The fact that this is 100% equity (i.e. no cash) definitely doesn't help, although there isn't much in the way of institutions here anyways that are looking for liquidity to get out.

Still long BNE.

blackdog wrote: Reading Obsidian’s announcement this morning is a grammer school lesson in over-using puffy adjectives (can we put ‘compelling’ away please?). This larding of entirely self-serving bullshit is absolutely nauseating.

So the argument is that the share prices have converged.  (Almost; and, timing being everything, how the overnight drop in WTI is going to play out in this will be interesting.) In a thread-bear market; extremely thin trading; and in the run up to Christmas and year-end.

The spurt in OBE’s trading and share price in the lead-up to this last minute announcement has been curious. It is worth noting that even this trading has been exceedingly thin and that today’s short report shows that short covering would be a significant portion of the volume and a factor is the price increase (See WTI price rise and fall above).  Thinly disguised in the verbiage today (and, I might add, already more than fully evaluated by Bonterra’s shareholders) is that this deal only benefits Obsidian's major shareholder.  If any do have a second look, they should keep this fact at the forefront of their examination.

Not to dwell on the issue of voting turnout at annual meetings, I note that while Obsidian trumpets that it had a 91.4% approval (in arrears) for making this offer, only 36.77% of shares outstanding voted with only 33.63% of shares outstanding voting to approve (3.1% of shares outstanding; 8.6% of shares voted, voted against).  This after Bonterra had easily assembled significantly more than enough shareholder support to reject the original offer.

This rejection was an irritating cost to Bonterra’s shareholders; who on Obsidian’s side is keeping track of what all this is costing its shareholders? How does this continuing saga recommend either Obsidian or its management to Bonterra shareholders at all? Or Obsidians’, for that matter.

This latest move is more than tiresome. The Obsidian offer has been a load of hot air from the start.  Today’s effort serves to underline how hollow the “compelling” argument is.

Let’s be clear up front: whatever superficial appeal Obsidian’s concept has, it fails because Obsidian’s track record is as a seriously failed company.

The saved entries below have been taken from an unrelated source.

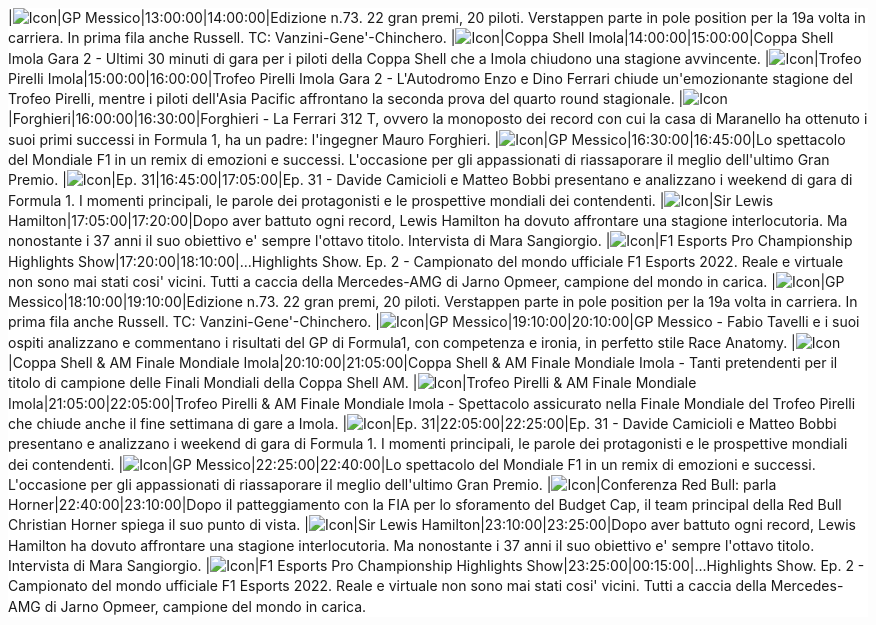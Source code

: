 |![Icon](https://guidatv.sky.it/uuid/e44870f5-ab12-4d1c-9a57-15a72e91a7e3/cover?md5ChecksumParam=a9d9213420058e920fe7407d4fcdfe38)|GP Messico|13:00:00|14:00:00|Edizione n.73. 22 gran premi, 20 piloti. Verstappen parte in pole position per la 19a volta in carriera. In prima fila anche Russell. TC: Vanzini-Gene&#039;-Chinchero.
|![Icon](https://guidatv.sky.it/uuid/30543819-568a-42a4-90c6-dba8c3d8d60f/cover?md5ChecksumParam=98eb1748423a315d2a803deb05c2d7a9)|Coppa Shell Imola|14:00:00|15:00:00|Coppa Shell Imola Gara 2 - Ultimi 30 minuti di gara per i piloti della Coppa Shell che a Imola chiudono una stagione avvincente.
|![Icon](https://guidatv.sky.it/uuid/4fe39ca7-393c-46ae-970e-d8631dbc588f/cover?md5ChecksumParam=3cc03e4e7b78404b23140afff0c92335)|Trofeo Pirelli Imola|15:00:00|16:00:00|Trofeo Pirelli Imola Gara 2 - L&#039;Autodromo Enzo e Dino Ferrari chiude un&#039;emozionante stagione del Trofeo Pirelli, mentre i piloti dell&#039;Asia Pacific affrontano la seconda prova del quarto round stagionale.
|![Icon](https://guidatv.sky.it/uuid/ec61824d-3fa6-4627-949a-3dbcfad5a4af/cover?md5ChecksumParam=fa9c99af12363c05008f58783a4301a3)|Forghieri|16:00:00|16:30:00|Forghieri - La Ferrari 312 T, ovvero la monoposto dei record con cui la casa di Maranello ha ottenuto i suoi primi successi in Formula 1, ha un padre: l&#039;ingegner Mauro Forghieri.
|![Icon](https://guidatv.sky.it/uuid/431340d7-c0be-4723-85ab-1ead9f1f95e3/cover?md5ChecksumParam=ae30e5179a7674bb03be6f5d68fab7fd)|GP Messico|16:30:00|16:45:00|Lo spettacolo del Mondiale F1 in un remix di emozioni e successi. L&#039;occasione per gli appassionati di riassaporare il meglio dell&#039;ultimo Gran Premio.
|![Icon](https://guidatv.sky.it/uuid/e3aaf67d-e577-426c-8d6f-224d4f7fdd36/cover?md5ChecksumParam=b28b4b22e502c29db165141b6e78808f)|Ep. 31|16:45:00|17:05:00|Ep. 31 - Davide Camicioli e Matteo Bobbi presentano e analizzano i weekend di gara di Formula 1. I momenti principali, le parole dei protagonisti e le prospettive mondiali dei contendenti.
|![Icon](https://guidatv.sky.it/uuid/4c7b9568-d533-4014-8424-601de1865f14/cover?md5ChecksumParam=f914bb04d95943476ad2dabf49706b45)|Sir Lewis Hamilton|17:05:00|17:20:00|Dopo aver battuto ogni record, Lewis Hamilton ha dovuto affrontare una stagione interlocutoria. Ma nonostante i 37 anni il suo obiettivo e&#039; sempre l&#039;ottavo titolo. Intervista di Mara Sangiorgio.
|![Icon](https://guidatv.sky.it/uuid/8ef46b50-6e52-410b-8cb0-0e865b40f26a/cover?md5ChecksumParam=bb6328f807fa5dc6890f06e5ca725e20)|F1 Esports Pro Championship Highlights Show|17:20:00|18:10:00|...Highlights Show. Ep. 2 - Campionato del mondo ufficiale F1 Esports 2022. Reale e virtuale non sono mai stati cosi&#039; vicini. Tutti a caccia della Mercedes-AMG di Jarno Opmeer, campione del mondo in carica.
|![Icon](https://guidatv.sky.it/uuid/e44870f5-ab12-4d1c-9a57-15a72e91a7e3/cover?md5ChecksumParam=a9d9213420058e920fe7407d4fcdfe38)|GP Messico|18:10:00|19:10:00|Edizione n.73. 22 gran premi, 20 piloti. Verstappen parte in pole position per la 19a volta in carriera. In prima fila anche Russell. TC: Vanzini-Gene&#039;-Chinchero.
|![Icon](https://guidatv.sky.it/uuid/5607ba17-6bbe-47ee-978f-4dc8827808be/cover?md5ChecksumParam=a7e82826f69de8710faa6de270591ec2)|GP Messico|19:10:00|20:10:00|GP Messico - Fabio Tavelli e i suoi ospiti analizzano e commentano i risultati del GP di Formula1, con competenza e ironia, in perfetto stile Race Anatomy.
|![Icon](https://guidatv.sky.it/uuid/c80c2459-8706-4730-b13d-4c8d2c060163/cover?md5ChecksumParam=f9d62d6e4e60c366a135149ed09b6665)|Coppa Shell &amp; AM Finale Mondiale Imola|20:10:00|21:05:00|Coppa Shell &amp; AM Finale Mondiale Imola - Tanti pretendenti per il titolo di campione delle Finali Mondiali della Coppa Shell AM.
|![Icon](https://guidatv.sky.it/uuid/4fe9d5fc-0499-4025-a714-ce50985424f5/cover?md5ChecksumParam=3a3e84784c0096bd2beb04519b3d0e61)|Trofeo Pirelli &amp; AM Finale Mondiale Imola|21:05:00|22:05:00|Trofeo Pirelli &amp; AM Finale Mondiale Imola - Spettacolo assicurato nella Finale Mondiale del Trofeo Pirelli che chiude anche il fine settimana di gare a Imola.
|![Icon](https://guidatv.sky.it/uuid/e3aaf67d-e577-426c-8d6f-224d4f7fdd36/cover?md5ChecksumParam=b28b4b22e502c29db165141b6e78808f)|Ep. 31|22:05:00|22:25:00|Ep. 31 - Davide Camicioli e Matteo Bobbi presentano e analizzano i weekend di gara di Formula 1. I momenti principali, le parole dei protagonisti e le prospettive mondiali dei contendenti.
|![Icon](https://guidatv.sky.it/uuid/431340d7-c0be-4723-85ab-1ead9f1f95e3/cover?md5ChecksumParam=ae30e5179a7674bb03be6f5d68fab7fd)|GP Messico|22:25:00|22:40:00|Lo spettacolo del Mondiale F1 in un remix di emozioni e successi. L&#039;occasione per gli appassionati di riassaporare il meglio dell&#039;ultimo Gran Premio.
|![Icon](https://guidatv.sky.it/uuid/d8d7dbf5-c458-42ba-9f0d-4c2506850bd3/cover?md5ChecksumParam=f79ad59b4b77190d36dbe8c6f0b30b6a)|Conferenza Red Bull: parla Horner|22:40:00|23:10:00|Dopo il patteggiamento con la FIA per lo sforamento del Budget Cap, il team principal della Red Bull Christian Horner spiega il suo punto di vista.
|![Icon](https://guidatv.sky.it/uuid/4c7b9568-d533-4014-8424-601de1865f14/cover?md5ChecksumParam=f914bb04d95943476ad2dabf49706b45)|Sir Lewis Hamilton|23:10:00|23:25:00|Dopo aver battuto ogni record, Lewis Hamilton ha dovuto affrontare una stagione interlocutoria. Ma nonostante i 37 anni il suo obiettivo e&#039; sempre l&#039;ottavo titolo. Intervista di Mara Sangiorgio.
|![Icon](https://guidatv.sky.it/uuid/8ef46b50-6e52-410b-8cb0-0e865b40f26a/cover?md5ChecksumParam=bb6328f807fa5dc6890f06e5ca725e20)|F1 Esports Pro Championship Highlights Show|23:25:00|00:15:00|...Highlights Show. Ep. 2 - Campionato del mondo ufficiale F1 Esports 2022. Reale e virtuale non sono mai stati cosi&#039; vicini. Tutti a caccia della Mercedes-AMG di Jarno Opmeer, campione del mondo in carica.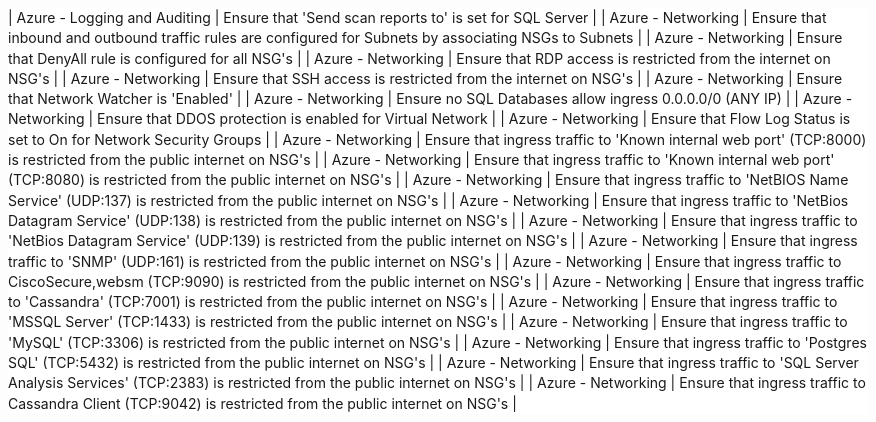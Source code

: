 | Azure - Logging and Auditing                                            | Ensure that 'Send scan reports to' is set for SQL Server                                                                                                                                     |
| Azure - Networking                                                      | Ensure that inbound and outbound traffic rules are configured for Subnets by associating NSGs to Subnets                                                                                     |
| Azure - Networking                                                      | Ensure that DenyAll rule is configured for all NSG's                                                                                                                                         |
| Azure - Networking                                                      | Ensure that RDP access is restricted from the internet on NSG's                                                                                                                              |
| Azure - Networking                                                      | Ensure that SSH access is restricted from the internet on NSG's                                                                                                                              |
| Azure - Networking                                                      | Ensure that Network Watcher is 'Enabled'                                                                                                                                                     |
| Azure - Networking                                                      | Ensure no SQL Databases allow ingress 0.0.0.0/0 (ANY IP)                                                                                                                                     |
| Azure - Networking                                                      | Ensure that DDOS protection is enabled for Virtual Network                                                                                                                                   |
| Azure - Networking                                                      | Ensure that Flow Log Status is set to On for Network Security Groups                                                                                                                         |
| Azure - Networking                                                      | Ensure that ingress traffic to 'Known internal web port' (TCP:8000) is restricted from the public internet on NSG's                                                                          |
| Azure - Networking                                                      | Ensure that ingress traffic to 'Known internal web port' (TCP:8080) is restricted from the public internet on NSG's                                                                          |
| Azure - Networking                                                      | Ensure that ingress traffic to 'NetBIOS Name Service' (UDP:137) is restricted from the public internet on NSG's                                                                              |
| Azure - Networking                                                      | Ensure that ingress traffic to 'NetBios Datagram Service' (UDP:138) is restricted from the public internet on NSG's                                                                          |
| Azure - Networking                                                      | Ensure that ingress traffic to 'NetBios Datagram Service' (UDP:139) is restricted from the public internet on NSG's                                                                          |
| Azure - Networking                                                      | Ensure that ingress traffic to 'SNMP' (UDP:161) is restricted from the public internet on NSG's                                                                                              |
| Azure - Networking                                                      | Ensure that ingress traffic to CiscoSecure,websm (TCP:9090) is restricted from the public internet on NSG's                                                                                  |
| Azure - Networking                                                      | Ensure that ingress traffic to 'Cassandra' (TCP:7001) is restricted from the public internet on NSG's                                                                                        |
| Azure - Networking                                                      | Ensure that ingress traffic to 'MSSQL Server' (TCP:1433) is restricted from the public internet on NSG's                                                                                     |
| Azure - Networking                                                      | Ensure that ingress traffic to 'MySQL' (TCP:3306) is restricted from the public internet on NSG's                                                                                            |
| Azure - Networking                                                      | Ensure that ingress traffic to 'Postgres SQL' (TCP:5432) is restricted from the public internet on NSG's                                                                                     |
| Azure - Networking                                                      | Ensure that ingress traffic to 'SQL Server Analysis Services' (TCP:2383) is restricted from the public internet on NSG's                                                                     |
| Azure - Networking                                                      | Ensure that ingress traffic to Cassandra Client (TCP:9042) is restricted from the public internet on NSG's                                                                                   |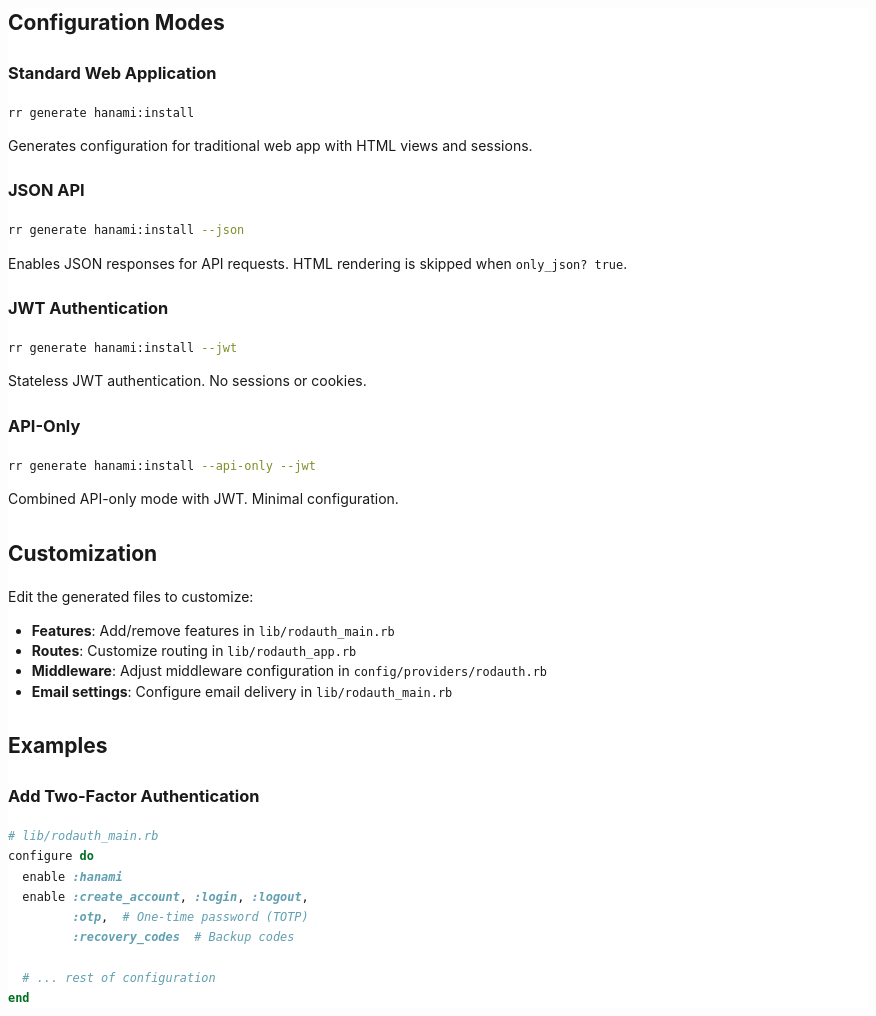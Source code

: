 ## Configuration Modes

### Standard Web Application

```bash
rr generate hanami:install
```

Generates configuration for traditional web app with HTML views and sessions.

### JSON API

```bash
rr generate hanami:install --json
```

Enables JSON responses for API requests. HTML rendering is skipped when `only_json? true`.

### JWT Authentication

```bash
rr generate hanami:install --jwt
```

Stateless JWT authentication. No sessions or cookies.

### API-Only

```bash
rr generate hanami:install --api-only --jwt
```

Combined API-only mode with JWT. Minimal configuration.

## Customization

Edit the generated files to customize:

- **Features**: Add/remove features in `lib/rodauth_main.rb`
- **Routes**: Customize routing in `lib/rodauth_app.rb`
- **Middleware**: Adjust middleware configuration in `config/providers/rodauth.rb`
- **Email settings**: Configure email delivery in `lib/rodauth_main.rb`

## Examples

### Add Two-Factor Authentication

```ruby
# lib/rodauth_main.rb
configure do
  enable :hanami
  enable :create_account, :login, :logout,
         :otp,  # One-time password (TOTP)
         :recovery_codes  # Backup codes

  # ... rest of configuration
end
```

Perhaps new management (even interim management that has made it clear that it is NOT committed to anything more than getting (at least some of) it’s principal’s capital out) might turn this around, but a cancelled office lease and a bunch of re-arranging of the balance sheet over a couple of quarters is not evidence that it can suddenly make money finding and selling oil, and is not enough to recommend any business combination.

Much is made of the prospect of some suspiciously large and round numbers immediately propelling the proposed merged enterprise into a brave new world of higher valuations and re-instated dividends. Accepting this eye-wash begs the question of how this will be achieved without new capital to finance the investment that would be needed to effect these changes.  Change costs cash; Obsidian has none; isn’t making very much; and would have less after paying the costs of even a “no-cash” takeover.

The background to the offer makes it very clear that Mr Loukas does not see himself running the new company, nor does he see taking on Bonterra’s management. So who would be in charge of the hard work and detail of turning this vision into a reality?  The management that ran Penn West?  Or the lawyers who drafted the reams of conditionals and caveats that make up most of the offer?    

Takeovers need committed management and committed capital. Obsidian has neither; so what is its game here?